CD8 depletion enhances OT-IIT accumulation. 10³ (A) or 10⁵ (B) OT-IIT cells were transferred into naive mice, which were primed (H1ova), rested, and challenged (H3ova) as in Figure 3. Three days prior to secondary challenge, mice were inject interperitoneally with either an anti-CD8 monoclonal antibody(2.43) or vehicle control. Injections continued on alternating days thereafter. On day 8 after infection, OT-IIT cells were enumerated from the spleen, BAL and MLN. Data represent averages of 3–4 mice/group and two independent experiments. The * indicates p<0.05 by Student's t-test between control and depleted animals.

Figure 5

Limited clonal expansion by endogenous OT-IIe specific cells in wt mice. (a) The wt B6 mice were infected i.n. with H3ova (primary) or primed i.p. with H1ova, rested for at least 30d, then challenged i.n. with H3ova (secondary).

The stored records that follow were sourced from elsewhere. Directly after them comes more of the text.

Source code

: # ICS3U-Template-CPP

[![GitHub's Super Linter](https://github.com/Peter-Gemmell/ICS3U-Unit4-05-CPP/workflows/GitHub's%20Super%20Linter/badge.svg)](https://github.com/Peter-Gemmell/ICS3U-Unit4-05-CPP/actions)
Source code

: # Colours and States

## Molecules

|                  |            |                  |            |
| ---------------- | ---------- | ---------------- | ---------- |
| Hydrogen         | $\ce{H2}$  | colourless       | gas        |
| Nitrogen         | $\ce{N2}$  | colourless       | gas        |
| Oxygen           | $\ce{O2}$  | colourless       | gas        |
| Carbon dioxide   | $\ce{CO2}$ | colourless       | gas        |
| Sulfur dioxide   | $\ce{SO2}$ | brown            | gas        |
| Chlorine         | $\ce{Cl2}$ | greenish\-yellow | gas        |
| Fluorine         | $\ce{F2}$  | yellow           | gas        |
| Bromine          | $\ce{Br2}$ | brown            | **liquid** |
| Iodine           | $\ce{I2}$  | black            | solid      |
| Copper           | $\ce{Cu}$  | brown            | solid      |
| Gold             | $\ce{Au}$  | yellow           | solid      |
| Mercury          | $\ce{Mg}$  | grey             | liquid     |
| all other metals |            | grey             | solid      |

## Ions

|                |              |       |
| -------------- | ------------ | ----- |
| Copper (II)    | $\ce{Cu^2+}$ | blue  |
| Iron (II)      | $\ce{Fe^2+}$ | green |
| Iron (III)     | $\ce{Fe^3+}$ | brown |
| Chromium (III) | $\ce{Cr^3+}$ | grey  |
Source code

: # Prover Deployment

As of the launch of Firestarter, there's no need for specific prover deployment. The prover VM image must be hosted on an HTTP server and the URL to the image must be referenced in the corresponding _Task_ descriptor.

Spleens were harvested on day 10 (primary) or day 8 (secondary) and assayed by ELISPOT as described in the Methods. PA and PB1 refer to the D^bPA₂₂₄, and K^bPB1₇₀₃ CD8⁺ T cell responses, respectively. (b) The wt B6 mice were primed i.p. with H1wt or H1sly, rested for at least 30d, then challenged i.n. with H3wt (which contains the SLY1e). Spleens were harvested on day 8 and assayed by ELISPOT as described in the Methods. Data are representative of at least two independent experiments. The * indicates p<0.05 by ANOVA (Kruskal-Wallis, Tukey's post-test).